The problem is that markdup, to avoid having the whole BAM file in RAM, reads the input file twice - once for getting the positions, then another round for writing the output file. Reading twice from stdin obviously won't work, so you get this error: "not enough data in stream".

In a shell this can work

sambamba-0.8.0 markdup /dev/stdin \
  ex1_header.dedup.bam < test/issue_204.sorted.bam

but that may imply an overhead because you are dealing with a file rather than an interprocess communication.

pjotrp commented 3 years ago

Looking at the code I think this can be made a single pass for a sorted BAM. That would make it faster. A future version could also hold an unsorted BAM file in RAM because 128GB machines are getting increasingly common.

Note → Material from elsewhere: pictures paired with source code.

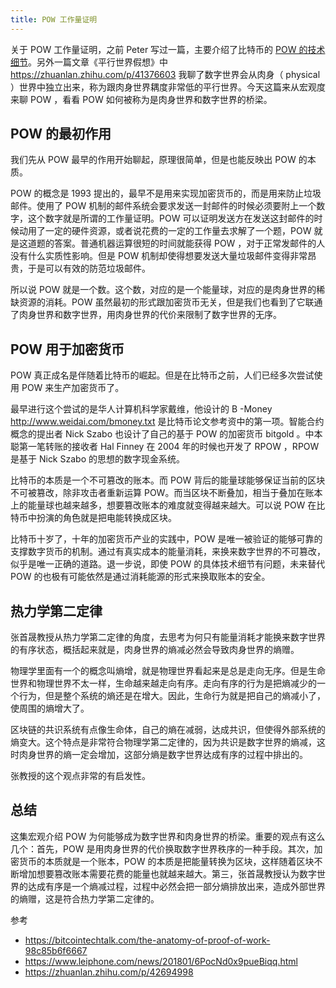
 ```yaml
---
title: POW 工作量证明
---
```


关于 POW 工作量证明，之前 Peter 写过一篇，主要介绍了比特币的 [POW 的技术细节](pow-tech)。另外一篇文章《平行世界假想》中 https://zhuanlan.zhihu.com/p/41376603 我聊了数字世界会从肉身（ physical ）世界中独立出来，称为跟肉身世界耦度非常低的平行世界。今天这篇来从宏观度来聊 POW ，看看 POW 如何被称为是肉身世界和数字世界的桥梁。

## POW 的最初作用

我们先从 POW 最早的作用开始聊起，原理很简单，但是也能反映出 POW 的本质。

POW 的概念是 1993 提出的，最早不是用来实现加密货币的，而是用来防止垃圾邮件。使用了 POW 机制的邮件系统会要求发送一封邮件的时候必须要附上一个数字，这个数字就是所谓的工作量证明。POW 可以证明发送方在发送这封邮件的时候动用了一定的硬件资源，或者说花费的一定的工作量去求解了一个题，POW 就是这道题的答案。普通机器运算很短的时间就能获得 POW ，对于正常发邮件的人没有什么实质性影响。但是 POW 机制却使得想要发送大量垃圾邮件变得非常昂贵，于是可以有效的防范垃圾邮件。

所以说 POW 就是一个数。这个数，对应的是一个能量球，对应的是肉身世界的稀缺资源的消耗。POW 虽然最初的形式跟加密货币无关，但是我们也看到了它联通了肉身世界和数字世界，用肉身世界的代价来限制了数字世界的无序。

##  POW 用于加密货币

POW 真正成名是伴随着比特币的崛起。但是在比特币之前，人们已经多次尝试使用 POW 来生产加密货币了。

最早进行这个尝试的是华人计算机科学家戴维，他设计的 B
-Money http://www.weidai.com/bmoney.txt 是比特币论文参考资中的第一项。智能合约概念的提出者 Nick Szabo 也设计了自己的基于 POW 的加密货币 bitgold 。中本聪第一笔转账的接收者 Hal Finney 在 2004 年的时候也开发了 RPOW ，RPOW 是基于 Nick Szabo 的思想的数字现金系统。

比特币的本质是一个不可篡改的账本。而 POW 背后的能量球能够保证当前的区块不可被篡改，除非攻击者重新运算 POW。而当区块不断叠加，相当于叠加在账本上的能量球也越来越多，想要篡改账本的难度就变得越来越大。可以说 POW 在比特币中扮演的角色就是把电能转换成区块。

比特币十岁了，十年的加密货币产业的实践中，POW 是唯一被验证的能够可靠的支撑数字货币的机制。通过有真实成本的能量消耗，来换来数字世界的不可篡改，似乎是唯一正确的道路。退一步说，即使 POW 的具体技术细节有问题，未来替代 POW 的也极有可能依然是通过消耗能源的形式来换取账本的安全。

## 热力学第二定律

张首晟教授从热力学第二定律的角度，去思考为何只有能量消耗才能换来数字世界的有序状态，概括起来就是，肉身世界的熵减必然会导致肉身世界的熵赠。

物理学里面有一个的概念叫熵增，就是物理世界看起来是总是走向无序。但是生命世界和物理世界不太一样，生命越来越走向有序。走向有序的行为是把熵减少的一个行为，但是整个系统的熵还是在增大。因此，生命行为就是把自己的熵减小了，使周围的熵增大了。

区块链的共识系统有点像生命体，自己的熵在减弱，达成共识，但使得外部系统的熵变大。这个特点是非常符合物理学第二定律的，因为共识是数字世界的熵减，这时肉身世界的熵一定会增加，这部分熵是数字世界达成有序的过程中排出的。

张教授的这个观点非常的有启发性。

## 总结

这集宏观介绍 POW 为何能够成为数字世界和肉身世界的桥梁。重要的观点有这么几个：首先，POW 是用肉身世界的代价换取数字世界秩序的一种手段。其次，加密货币的本质就是一个账本，POW 的本质是把能量转换为区块，这样随着区块不断增加想要篡改账本需要花费的能量也就越来越大。第三，张首晟教授认为数字世界的达成有序是一个熵减过程，过程中必然会把一部分熵排放出来，造成外部世界的熵赠，这是符合热力学第二定律的。

参考

- https://bitcointechtalk.com/the-anatomy-of-proof-of-work-98c85b6f6667
- https://www.leiphone.com/news/201801/6PocNd0x9pueBiqq.html
- https://zhuanlan.zhihu.com/p/42694998
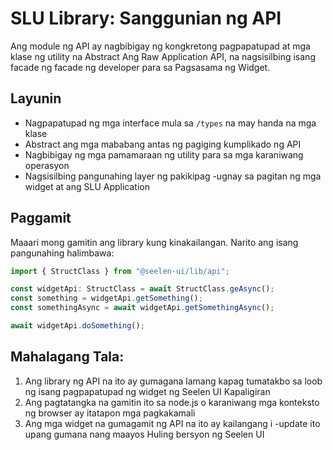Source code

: # **SLU Library: Sanggunian ng API**

Ang module ng API ay nagbibigay ng kongkretong pagpapatupad at mga klase ng
utility na Abstract Ang Raw Application API, na nagsisilbing isang facade ng
facade ng developer para sa Pagsasama ng Widget.

## **Layunin**

- Nagpapatupad ng mga interface mula sa `/types` na may handa na mga klase
- Abstract ang mga mababang antas ng pagiging kumplikado ng API
- Nagbibigay ng mga pamamaraan ng utility para sa mga karaniwang operasyon
- Nagsisilbing pangunahing layer ng pakikipag -ugnay sa pagitan ng mga widget at
  ang SLU Application

## **Paggamit**

Maaari mong gamitin ang library kung kinakailangan. Narito ang isang pangunahing
halimbawa:

```ts
import { StructClass } from "@seelen-ui/lib/api";

const widgetApi: StructClass = await StructClass.geAsync();
const something = widgetApi.getSomething();
const somethingAsync = await widgetApi.getSomethingAsync();

await widgetApi.doSomething();
```

## **Mahalagang Tala:**

1. Ang library ng API na ito ay gumagana lamang kapag tumatakbo sa loob ng isang
   pagpapatupad ng widget ng Seelen UI Kapaligiran
2. Ang pagtatangka na gamitin ito sa node.js o karaniwang mga konteksto ng
   browser ay itatapon mga pagkakamali
3. Ang mga widget na gumagamit ng API na ito ay kailangang i -update ito upang
   gumana nang maayos Huling bersyon ng Seelen UI
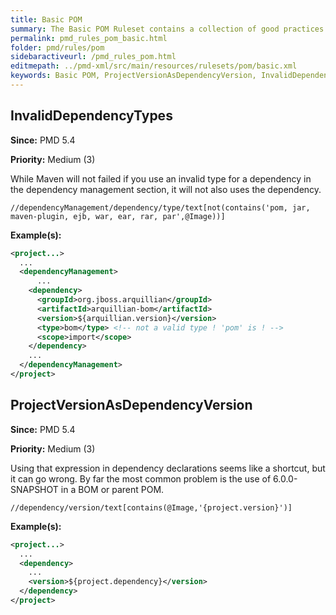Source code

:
 ```yaml
---
title: Basic POM
summary: The Basic POM Ruleset contains a collection of good practices regarding Maven's POM files.
permalink: pmd_rules_pom_basic.html
folder: pmd/rules/pom
sidebaractiveurl: /pmd_rules_pom.html
editmepath: ../pmd-xml/src/main/resources/rulesets/pom/basic.xml
keywords: Basic POM, ProjectVersionAsDependencyVersion, InvalidDependencyTypes
---
```

## InvalidDependencyTypes

**Since:** PMD 5.4

**Priority:** Medium (3)

While Maven will not failed if you use an invalid type for a dependency in the
dependency management section, it will not also uses the dependency.

```
//dependencyManagement/dependency/type/text[not(contains('pom, jar, maven-plugin, ejb, war, ear, rar, par',@Image))]
```

**Example(s):**

``` xml
<project...>
  ...
  <dependencyManagement>
      ...
    <dependency>
      <groupId>org.jboss.arquillian</groupId>
      <artifactId>arquillian-bom</artifactId>
      <version>${arquillian.version}</version>
      <type>bom</type> <!-- not a valid type ! 'pom' is ! -->
      <scope>import</scope>
    </dependency>
    ...
  </dependencyManagement>
</project>
```

## ProjectVersionAsDependencyVersion

**Since:** PMD 5.4

**Priority:** Medium (3)

Using that expression in dependency declarations seems like a shortcut, but it can go wrong.
By far the most common problem is the use of 6.0.0-SNAPSHOT in a BOM or parent POM.

```
//dependency/version/text[contains(@Image,'{project.version}')]
```

**Example(s):**

``` xml
<project...>
  ...
  <dependency>
    ...
    <version>${project.dependency}</version>
  </dependency>
</project>
```

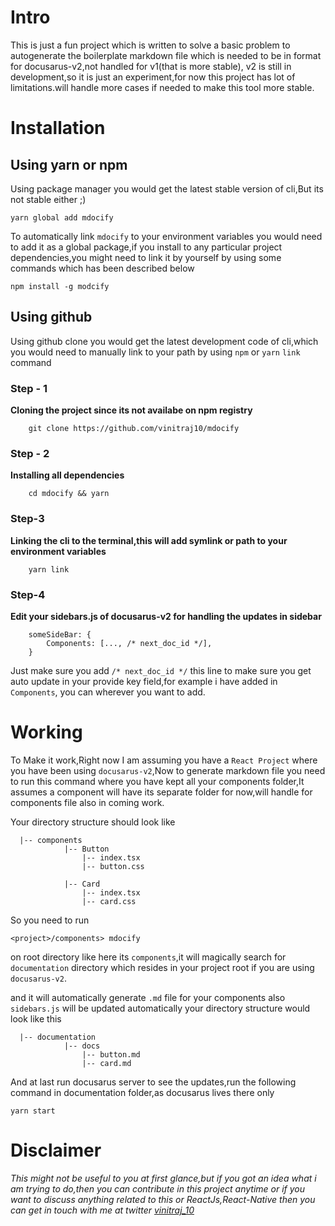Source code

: # Intro
This is just a fun project which is written to solve a basic problem to autogenerate the boilerplate markdown file which is needed to be in format for docusarus-v2,not handled for v1(that is more stable), v2 is still in development,so it is just an experiment,for now this project has lot of limitations.will handle more cases if needed to make this tool more stable.


# Installation

## Using yarn or npm
Using package manager you would get the latest stable version of cli,But its not stable either ;)
```
yarn global add mdocify
```
To automatically link `mdocify` to your environment variables you would need to add it as a global package,if you install to any particular project dependencies,you might need to link it by yourself by using some commands which has been described below
```
npm install -g modcify
```
## Using github
Using github clone you would get the latest development code of cli,which you would need to manually link to your path by using `npm` or `yarn` `link` command
### Step - 1
**Cloning the project since its not availabe on npm registry**
```
    git clone https://github.com/vinitraj10/mdocify
```

### Step - 2
**Installing all dependencies**
```
    cd mdocify && yarn
```

### Step-3
**Linking the cli to the terminal,this will add symlink or path to your environment variables**
```
    yarn link
```
### Step-4
**Edit your sidebars.js of docusarus-v2 for handling the updates in sidebar**
```
    someSideBar: {
        Components: [..., /* next_doc_id */],
    }
```
Just make sure you add `/* next_doc_id */` this line to make sure you get auto update in your provide key field,for example i have added in `Components`, you can wherever you want to add.
# Working

To Make it work,Right now I am assuming you have a `React Project` where you have been using `docusarus-v2`,Now to generate markdown file you need to run this command where you have kept all your components folder,It assumes a component will have its separate folder for now,will handle for components file also in coming work.

Your directory structure should look like
```
  |-- components
            |-- Button
                |-- index.tsx
                |-- button.css
                    
            |-- Card
                |-- index.tsx
                |-- card.css
```

So you need to run 
```
<project>/components> mdocify
```
on root directory like here its `components`,it will magically search for `documentation` directory which resides in your project root if you are using `docusarus-v2`.


and it will automatically generate `.md` file for your components also `sidebars.js` will be updated automatically your directory structure would look like this

```
  |-- documentation
            |-- docs
                |-- button.md
                |-- card.md                 
```


And at last run docusarus server to see the updates,run the following command in documentation folder,as docusarus lives there only

```
yarn start
```

# Disclaimer

*This might not be useful to you at first glance,but if you got an idea what i am trying to do,then you can contribute in this project anytime or if you want to discuss anything related to this or ReactJs,React-Native then you can get in touch with me at twitter [vinitraj_10](https://twitter.com/vinitraj_10)*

pwaltman commented 3 years ago

Are there any plans to fix this behavior? Technically, I'd argue that it's still a bug, as sambamba accepts input that has been piped to it from another application, but fails to process the input correctly (or as expected).

Basically, the documentation implies that sambamba-markdup can be used to pipe commands together, but will throw this error if one tries to combine utilities into a single command, e.g.

bwa mem -R $RG_string $REFERENCE -t 8 fastq_R1.fq fastq_R2.fq \
| samtools view -b -S -u - \
   sambamba markdup -t 8 /dev/stdin $OUTFILE

Until this is fixed/updated, I don't understand the rationale for letting markdup accept input from stdin, since this would seem like the primary scenario in which this functionality would be used.

pjotrp commented 3 years ago

You are right, we should not allow piping. Feel free to submit a PR.